À l’occasion des discussions en aparté, militants comme dirigeants, tous admettent que le parti d’Épinay n’a plus de force de propulsion. La mondialisation acquise, la construction européenne relancée, l’affaissement des services publics, le vieillissement démographique, l’entrée en lice de l’intelligence artificielle ont été autant d’occasions manquées d’adapter un logiciel qui ne peut être décalqué sur celui du programme commun de 1981, à plus forte raison sur celui du Front Populaire de 36 ou sur le Programme du Conseil national de la résistance.

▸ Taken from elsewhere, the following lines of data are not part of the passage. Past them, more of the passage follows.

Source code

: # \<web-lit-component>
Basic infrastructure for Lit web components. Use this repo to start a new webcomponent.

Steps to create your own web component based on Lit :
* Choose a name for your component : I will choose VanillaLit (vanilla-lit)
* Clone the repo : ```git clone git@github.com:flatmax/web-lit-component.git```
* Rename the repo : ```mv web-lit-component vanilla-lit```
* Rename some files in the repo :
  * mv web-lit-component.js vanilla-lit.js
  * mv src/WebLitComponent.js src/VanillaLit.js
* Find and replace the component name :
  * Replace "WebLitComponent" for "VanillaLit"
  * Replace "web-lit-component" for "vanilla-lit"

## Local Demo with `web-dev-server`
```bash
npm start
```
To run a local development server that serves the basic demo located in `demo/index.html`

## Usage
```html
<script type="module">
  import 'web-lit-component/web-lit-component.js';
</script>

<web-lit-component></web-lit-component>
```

Le monde bouge, change et appelle une mise à jour programmatique qui n’a pas eu lieu. Le XXe siècle et son cortège de crimes, pour ceux qui ont formellement défendu la radicalité à l’image des staliniens ou des maoïstes en niant les droits humains, nous obligent. Peu de socialistes ont cependant eu la trempe de résister au poncif de l’unité à tout prix, confondant le fait de faire face ensemble sans rien abandonner de l’exigence démocratique avec une capitulation qui ne dirait pas son nom. Ils n’ont même pas pu concevoir que l’extrême-gauche des soixante dernières années ne pouvait être assimilée au populisme de LFI, comme en atteste la bascule antisémite opérée par une partie de la meute.

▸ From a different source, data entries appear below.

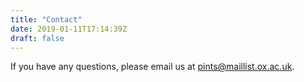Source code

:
 ```yaml
---
title: "Contact"
date: 2019-01-11T17:14:39Z
draft: false
---
```


If you have any questions, please email us at <pints@maillist.ox.ac.uk>.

Des laboratoires municipaux existent bien sûr, des politiques urbaines audacieuses produisent des bilans reconnus par les électeurs, mais rien qui ne puisse se substituer à l’absence de travail collectif au niveau national et au-delà. Sans même évoquer l’Europe et la planète, davantage assumée par Place publique et une partie des écologistes. Peut-être les édiles les plus en vue auraient-ils dû prendre davantage de place dans la bataille interne aujourd’hui perdue. À la condition de s’y risquer, de le vouloir et de l’assumer quoi qu’il en coûte, car l’histoire repasse rarement les plats.
Si besoin d’unité il y a, c’est d’abord à l’échelle de la social-démocratie qu’il convient de l’incarner pour aller plus loin. La disparition de grandes figures de la gauche intellectuelle ne saurait en dispenser. L’organisation de Glucksmann, celle de Cazeneuve jouent chacune leur partition. Des écologistes, orphelins d’une pensée complexe, hésitent entre Place publique, rentrer sous la tente et résister encore à la direction Tondelier.

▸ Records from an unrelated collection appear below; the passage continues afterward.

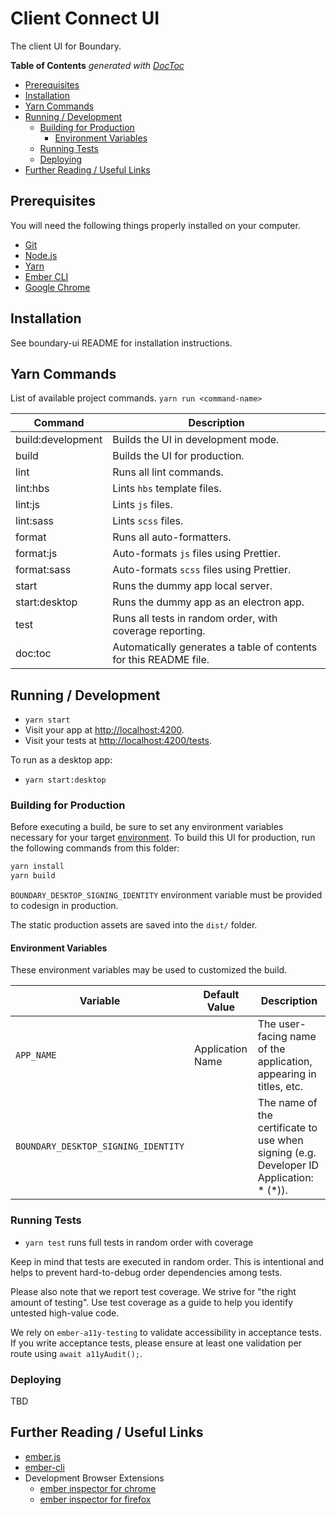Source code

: # Client Connect UI

The client UI for Boundary.

<!-- START doctoc generated TOC please keep comment here to allow auto update -->
<!-- DON'T EDIT THIS SECTION, INSTEAD RE-RUN doctoc TO UPDATE -->
**Table of Contents**  *generated with [DocToc](https://github.com/thlorenz/doctoc)*

- [Prerequisites](#prerequisites)
- [Installation](#installation)
- [Yarn Commands](#yarn-commands)
- [Running / Development](#running--development)
  - [Building for Production](#building-for-production)
    - [Environment Variables](#environment-variables)
  - [Running Tests](#running-tests)
  - [Deploying](#deploying)
- [Further Reading / Useful Links](#further-reading--useful-links)

<!-- END doctoc generated TOC please keep comment here to allow auto update -->

## Prerequisites

You will need the following things properly installed on your computer.

* [Git](https://git-scm.com/)
* [Node.js](https://nodejs.org/)
* [Yarn](https://yarnpkg.com/)
* [Ember CLI](https://ember-cli.com/)
* [Google Chrome](https://google.com/chrome/)

## Installation

See boundary-ui README for installation instructions.

## Yarn Commands

List of available project commands.  `yarn run <command-name>`

| Command | Description |
| ------- | ----------- |
| build:development | Builds the UI in development mode. |
| build | Builds the UI for production. |
| lint | Runs all lint commands. |
| lint:hbs | Lints `hbs` template files. |
| lint:js | Lints `js` files. |
| lint:sass | Lints `scss` files. |
| format | Runs all auto-formatters. |
| format:js | Auto-formats `js` files using Prettier. |
| format:sass | Auto-formats `scss` files using Prettier. |
| start | Runs the dummy app local server. |
| start:desktop | Runs the dummy app as an electron app. |
| test | Runs all tests in random order, with coverage reporting. |
| doc:toc | Automatically generates a table of contents for this README file. |


## Running / Development

* `yarn start`
* Visit your app at [http://localhost:4200](http://localhost:4200).
* Visit your tests at [http://localhost:4200/tests](http://localhost:4200/tests).

To run as a desktop app:
* `yarn start:desktop`

### Building for Production

Before executing a build, be sure to set any environment variables necessary
for your target [environment](#environment-variables).  To build this UI for
production, run the following commands from this folder:

```bash
yarn install
yarn build
```

`BOUNDARY_DESKTOP_SIGNING_IDENTITY` environment variable must be provided
to codesign in production.

The static production assets are saved into the `dist/` folder.

#### Environment Variables

These environment variables may be used to customized the build.

| Variable | Default Value | Description |
| -------- | ------------- | ----------- |
| `APP_NAME` | Application Name | The user-facing name of the application, appearing in titles, etc. |
| `BOUNDARY_DESKTOP_SIGNING_IDENTITY` | | The name of the certificate to use when signing (e.g. Developer ID Application: * (*)). |

### Running Tests

* `yarn test` runs full tests in random order with coverage

Keep in mind that tests are executed in random order.  This is intentional
and helps to prevent hard-to-debug order dependencies among tests.

Please also note that we report test coverage.  We strive for "the right amount
of testing".  Use test coverage as a guide to help you identify untested
high-value code.

We rely on `ember-a11y-testing` to validate accessibility in acceptance tests.
If you write acceptance tests, please ensure at least one validation per
route using `await a11yAudit();`.

### Deploying

TBD

## Further Reading / Useful Links

* [ember.js](https://emberjs.com/)
* [ember-cli](https://ember-cli.com/)
* Development Browser Extensions
  * [ember inspector for chrome](https://chrome.google.com/webstore/detail/ember-inspector/bmdblncegkenkacieihfhpjfppoconhi)
  * [ember inspector for firefox](https://addons.mozilla.org/en-US/firefox/addon/ember-inspector/)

C’est la responsabilité impérieuse de ceux qui viennent de perdre à nouveau, de lancer une initiative publique à leur endroit, sans attendre demain. Personne ne se rassemblera spontanément autour d’une « incarnation » aussi improbable que tardive si la gauche démocratique s’enferme dans une léthargie paresseuse, à portée de gifles de la meute et de ceux qui lui font allégeance en vue des municipales. Hic et nunc en quelque sorte.
Bien sûr, la social-démocratie est en crise en Europe, mais elle le fut si souvent dans la première moitié du XXe siècle. Aux avant-postes de la construction européenne et de l’État providence, elle construisit pourtant un imaginaire collectif progressiste. Ce dernier ne demande qu’à quitter le musée pour s’incarner à nouveau en défense d’une perspective d’émancipation démocratique, sociale, écologique, féministe.
La gauche doit désormais acter des propositions rénovant le modèle d’un État providence national obsolète, penser l’articulation de l’Europe puissante avec un pôle régulateur, humaniste et pacifiste de la mondialisation. En énoncer simplement l’ordre du jour suffit à acter que le toujours secrétaire national du PS n’est pas l’homme de la situation.